The opportunities for learning were quite large; with sessions which spanned from “The Business of Doing Business:Working with Brands and PR” to “The Revolution WILL be Tweeted: Using Social Media for Social Good” the speakers represented a diverse group of social media influencers. For me personally this opportunity provided much food for thought. The brands represented were also diverse, from baby gear to drivers education we were given the opportunity to meet and begin the dance of the PR end of blogging.(the swag didn’t suck either.)
My blog has been alive now for just under a year and I had reached the point where I wanted to refine my personal brand. What would SoberJulie be? Would I become a blog with reviews offered constantly, could I imagine selling space on my blog, do I have anything worth promoting? Would my writing be lost if I made efforts to grow? So many questions for one so young in this space.

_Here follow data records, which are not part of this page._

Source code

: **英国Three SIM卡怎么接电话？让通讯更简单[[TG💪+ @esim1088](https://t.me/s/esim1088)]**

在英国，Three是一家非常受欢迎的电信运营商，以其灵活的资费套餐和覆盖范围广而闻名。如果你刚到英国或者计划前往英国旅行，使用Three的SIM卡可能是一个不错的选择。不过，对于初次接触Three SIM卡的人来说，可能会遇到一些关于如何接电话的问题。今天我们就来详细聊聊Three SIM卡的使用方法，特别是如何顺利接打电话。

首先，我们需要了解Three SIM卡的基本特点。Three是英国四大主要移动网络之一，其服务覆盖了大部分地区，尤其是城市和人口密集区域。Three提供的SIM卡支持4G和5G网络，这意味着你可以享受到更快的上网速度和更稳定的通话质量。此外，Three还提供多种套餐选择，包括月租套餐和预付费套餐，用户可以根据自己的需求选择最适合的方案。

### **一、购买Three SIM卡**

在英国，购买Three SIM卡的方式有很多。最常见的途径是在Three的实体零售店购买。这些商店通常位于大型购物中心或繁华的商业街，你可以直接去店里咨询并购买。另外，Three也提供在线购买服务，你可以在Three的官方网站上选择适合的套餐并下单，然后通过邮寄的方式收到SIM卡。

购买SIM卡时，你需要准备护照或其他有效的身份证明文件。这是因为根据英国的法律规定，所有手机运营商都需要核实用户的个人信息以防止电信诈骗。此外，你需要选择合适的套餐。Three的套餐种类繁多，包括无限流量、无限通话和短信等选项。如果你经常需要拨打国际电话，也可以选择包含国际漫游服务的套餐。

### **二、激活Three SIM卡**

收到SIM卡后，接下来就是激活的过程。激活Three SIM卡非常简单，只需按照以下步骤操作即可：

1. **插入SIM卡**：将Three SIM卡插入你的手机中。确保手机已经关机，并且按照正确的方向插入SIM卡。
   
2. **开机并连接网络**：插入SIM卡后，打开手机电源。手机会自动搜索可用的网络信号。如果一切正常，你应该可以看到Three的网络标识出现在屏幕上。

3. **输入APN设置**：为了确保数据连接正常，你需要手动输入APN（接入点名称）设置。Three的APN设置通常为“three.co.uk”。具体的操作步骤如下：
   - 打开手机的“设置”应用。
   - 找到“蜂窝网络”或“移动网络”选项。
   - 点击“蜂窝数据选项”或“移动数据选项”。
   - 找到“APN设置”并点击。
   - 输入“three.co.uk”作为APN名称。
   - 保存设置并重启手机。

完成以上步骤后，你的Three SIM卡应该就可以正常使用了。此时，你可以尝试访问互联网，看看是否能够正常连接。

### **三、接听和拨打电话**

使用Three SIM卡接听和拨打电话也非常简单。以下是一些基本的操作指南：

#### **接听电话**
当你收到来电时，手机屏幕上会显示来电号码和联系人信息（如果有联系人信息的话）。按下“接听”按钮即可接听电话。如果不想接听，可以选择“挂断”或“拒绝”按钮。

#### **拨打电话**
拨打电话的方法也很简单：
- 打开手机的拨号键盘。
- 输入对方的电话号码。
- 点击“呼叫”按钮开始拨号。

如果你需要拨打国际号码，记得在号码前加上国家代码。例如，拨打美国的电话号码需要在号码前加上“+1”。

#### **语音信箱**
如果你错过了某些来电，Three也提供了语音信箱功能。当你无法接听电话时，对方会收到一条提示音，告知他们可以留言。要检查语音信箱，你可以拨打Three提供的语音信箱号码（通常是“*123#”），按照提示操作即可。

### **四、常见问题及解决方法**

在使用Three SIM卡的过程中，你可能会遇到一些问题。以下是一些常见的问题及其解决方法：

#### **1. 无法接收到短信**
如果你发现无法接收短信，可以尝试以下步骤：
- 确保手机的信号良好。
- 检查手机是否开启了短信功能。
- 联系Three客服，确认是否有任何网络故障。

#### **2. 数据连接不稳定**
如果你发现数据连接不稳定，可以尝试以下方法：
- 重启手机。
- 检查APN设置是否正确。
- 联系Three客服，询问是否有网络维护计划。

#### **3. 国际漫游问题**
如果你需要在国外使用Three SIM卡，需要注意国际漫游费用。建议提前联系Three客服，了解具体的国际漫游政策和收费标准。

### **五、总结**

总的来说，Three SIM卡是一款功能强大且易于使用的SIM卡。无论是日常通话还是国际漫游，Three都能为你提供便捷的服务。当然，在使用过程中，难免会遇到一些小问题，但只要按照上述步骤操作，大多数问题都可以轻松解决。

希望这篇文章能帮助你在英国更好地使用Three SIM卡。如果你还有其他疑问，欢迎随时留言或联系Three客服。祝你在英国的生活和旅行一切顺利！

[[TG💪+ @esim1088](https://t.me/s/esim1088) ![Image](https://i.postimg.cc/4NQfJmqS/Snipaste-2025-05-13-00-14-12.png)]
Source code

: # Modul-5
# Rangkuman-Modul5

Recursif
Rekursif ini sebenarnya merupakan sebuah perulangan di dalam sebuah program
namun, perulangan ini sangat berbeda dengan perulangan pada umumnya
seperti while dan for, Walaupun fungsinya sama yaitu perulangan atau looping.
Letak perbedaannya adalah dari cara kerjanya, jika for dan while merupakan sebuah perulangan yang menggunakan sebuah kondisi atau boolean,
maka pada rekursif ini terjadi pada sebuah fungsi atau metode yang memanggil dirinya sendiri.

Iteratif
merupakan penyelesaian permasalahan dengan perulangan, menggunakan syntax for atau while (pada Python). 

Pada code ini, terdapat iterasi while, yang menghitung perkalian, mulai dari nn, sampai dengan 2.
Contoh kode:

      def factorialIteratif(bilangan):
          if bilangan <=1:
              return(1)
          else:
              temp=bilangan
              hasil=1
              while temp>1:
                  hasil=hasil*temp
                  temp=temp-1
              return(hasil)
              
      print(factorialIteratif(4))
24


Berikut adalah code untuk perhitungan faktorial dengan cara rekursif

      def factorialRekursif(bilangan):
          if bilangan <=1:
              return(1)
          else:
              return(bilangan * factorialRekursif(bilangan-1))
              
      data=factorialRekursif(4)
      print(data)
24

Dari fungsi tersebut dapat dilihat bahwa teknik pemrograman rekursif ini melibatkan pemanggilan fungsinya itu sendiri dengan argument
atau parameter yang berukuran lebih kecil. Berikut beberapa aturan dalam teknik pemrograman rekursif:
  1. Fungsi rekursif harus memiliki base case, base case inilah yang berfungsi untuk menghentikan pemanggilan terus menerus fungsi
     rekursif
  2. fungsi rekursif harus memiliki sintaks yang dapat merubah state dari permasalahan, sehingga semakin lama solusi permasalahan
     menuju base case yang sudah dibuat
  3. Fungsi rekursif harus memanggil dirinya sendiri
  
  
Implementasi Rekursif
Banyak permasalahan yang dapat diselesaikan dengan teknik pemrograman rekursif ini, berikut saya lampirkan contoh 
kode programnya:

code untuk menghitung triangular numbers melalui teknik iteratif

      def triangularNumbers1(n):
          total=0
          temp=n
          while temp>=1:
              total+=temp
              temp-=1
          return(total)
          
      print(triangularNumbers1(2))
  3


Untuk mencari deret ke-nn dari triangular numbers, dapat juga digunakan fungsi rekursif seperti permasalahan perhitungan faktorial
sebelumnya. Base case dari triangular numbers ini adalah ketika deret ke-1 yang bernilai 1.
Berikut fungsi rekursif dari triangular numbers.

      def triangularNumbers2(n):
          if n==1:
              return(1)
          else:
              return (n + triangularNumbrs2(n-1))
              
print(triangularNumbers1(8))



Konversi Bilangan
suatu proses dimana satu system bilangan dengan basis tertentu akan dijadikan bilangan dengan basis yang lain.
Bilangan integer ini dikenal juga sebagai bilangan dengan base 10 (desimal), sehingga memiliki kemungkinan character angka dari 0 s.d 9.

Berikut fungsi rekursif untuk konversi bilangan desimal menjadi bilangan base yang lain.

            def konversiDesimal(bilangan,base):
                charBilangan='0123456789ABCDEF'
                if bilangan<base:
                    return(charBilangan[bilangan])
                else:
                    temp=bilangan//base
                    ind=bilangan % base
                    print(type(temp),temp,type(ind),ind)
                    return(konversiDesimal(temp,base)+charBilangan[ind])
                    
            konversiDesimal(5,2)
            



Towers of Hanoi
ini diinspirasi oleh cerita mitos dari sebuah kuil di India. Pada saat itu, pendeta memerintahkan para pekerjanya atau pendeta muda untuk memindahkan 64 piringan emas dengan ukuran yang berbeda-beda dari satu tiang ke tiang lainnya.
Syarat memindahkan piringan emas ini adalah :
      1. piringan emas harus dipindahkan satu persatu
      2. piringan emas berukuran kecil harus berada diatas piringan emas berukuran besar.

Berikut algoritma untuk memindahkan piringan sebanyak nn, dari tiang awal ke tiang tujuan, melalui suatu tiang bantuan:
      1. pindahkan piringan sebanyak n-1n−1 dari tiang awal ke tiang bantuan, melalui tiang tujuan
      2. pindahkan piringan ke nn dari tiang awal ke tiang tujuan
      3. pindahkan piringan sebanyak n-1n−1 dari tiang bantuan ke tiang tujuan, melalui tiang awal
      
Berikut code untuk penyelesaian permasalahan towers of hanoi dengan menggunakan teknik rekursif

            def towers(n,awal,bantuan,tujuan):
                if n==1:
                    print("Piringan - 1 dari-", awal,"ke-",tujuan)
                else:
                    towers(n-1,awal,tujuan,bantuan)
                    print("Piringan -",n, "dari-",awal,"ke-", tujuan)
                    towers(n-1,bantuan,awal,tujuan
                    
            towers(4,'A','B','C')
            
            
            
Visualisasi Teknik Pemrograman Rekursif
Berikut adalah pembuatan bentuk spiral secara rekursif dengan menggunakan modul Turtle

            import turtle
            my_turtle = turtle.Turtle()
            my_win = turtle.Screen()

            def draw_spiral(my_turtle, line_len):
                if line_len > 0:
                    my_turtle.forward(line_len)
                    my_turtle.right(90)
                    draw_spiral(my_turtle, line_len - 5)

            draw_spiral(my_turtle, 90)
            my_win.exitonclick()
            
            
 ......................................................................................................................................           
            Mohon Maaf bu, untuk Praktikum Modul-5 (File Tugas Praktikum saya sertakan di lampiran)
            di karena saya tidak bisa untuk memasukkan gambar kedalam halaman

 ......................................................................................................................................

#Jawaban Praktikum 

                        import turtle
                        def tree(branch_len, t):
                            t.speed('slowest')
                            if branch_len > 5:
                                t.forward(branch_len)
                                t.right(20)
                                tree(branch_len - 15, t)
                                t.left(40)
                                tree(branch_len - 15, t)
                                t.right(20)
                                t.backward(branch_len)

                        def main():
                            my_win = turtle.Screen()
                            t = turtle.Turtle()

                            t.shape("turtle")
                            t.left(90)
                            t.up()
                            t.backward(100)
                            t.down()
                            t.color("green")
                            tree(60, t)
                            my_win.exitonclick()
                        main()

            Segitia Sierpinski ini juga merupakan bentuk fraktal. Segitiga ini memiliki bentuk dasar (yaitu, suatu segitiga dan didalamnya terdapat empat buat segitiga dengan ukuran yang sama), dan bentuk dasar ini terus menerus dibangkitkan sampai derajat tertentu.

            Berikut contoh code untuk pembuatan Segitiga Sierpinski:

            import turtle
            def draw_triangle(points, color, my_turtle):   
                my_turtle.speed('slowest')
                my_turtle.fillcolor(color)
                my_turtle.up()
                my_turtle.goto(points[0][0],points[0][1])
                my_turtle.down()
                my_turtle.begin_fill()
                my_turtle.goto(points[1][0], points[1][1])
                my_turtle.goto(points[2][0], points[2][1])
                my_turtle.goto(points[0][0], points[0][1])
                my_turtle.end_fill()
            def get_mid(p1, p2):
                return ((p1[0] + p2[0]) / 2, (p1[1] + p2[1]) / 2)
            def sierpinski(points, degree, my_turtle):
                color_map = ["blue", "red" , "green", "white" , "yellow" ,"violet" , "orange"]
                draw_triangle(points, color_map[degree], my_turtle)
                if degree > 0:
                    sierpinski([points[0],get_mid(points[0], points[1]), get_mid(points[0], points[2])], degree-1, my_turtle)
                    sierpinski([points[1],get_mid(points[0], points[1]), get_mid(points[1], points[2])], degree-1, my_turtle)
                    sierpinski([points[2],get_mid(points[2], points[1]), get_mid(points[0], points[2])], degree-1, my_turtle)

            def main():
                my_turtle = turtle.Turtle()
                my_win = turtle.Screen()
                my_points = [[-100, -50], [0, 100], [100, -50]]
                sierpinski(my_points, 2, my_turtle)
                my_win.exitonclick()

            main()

In the wise words of Stuart Smalley here’s what I learned from my time at Blissdom Canada:
“I’m good enough, I’m smart enough, and doggone it, people like me.”
True enlightenment right there my friends!
Sitting there in the panel sessions I found myself reviewing what I’d like my blog to become if I had the proverbial magic wand. All of my dreams of lying on a beach, typing lazily while a cabana boy brought me drinks aside, here are the results:
I want to spread my message to the WHOLE WIDE WORLD.
Ok now onto what my message is…. I couldn’t come up with anything witty…..the catchy tagline which every marketing specialist recommends for a brand had eluded me until the moment when I was reflecting on the ride home. It was while I was ignoring my husband’s horrible choice in music that it struck me. There I sat in the passenger seat, perusing the writings of Rumi, glasses perched upon the end of my nose, my pungent cheroot tobacco stuffed pipe resting lazily in the palm of my hand (just ride my picturesque fantasy land moment) when the realization slapped me across the face.
You see, over the weekend at different points I had asked myself what my purpose of attending was. Socializing wasn’t enough to validate me being there. The panels were fantastic but I truly felt there had to be more. The way I live my life is so far from my old style of self-motivated actions that I knew I must be missing something.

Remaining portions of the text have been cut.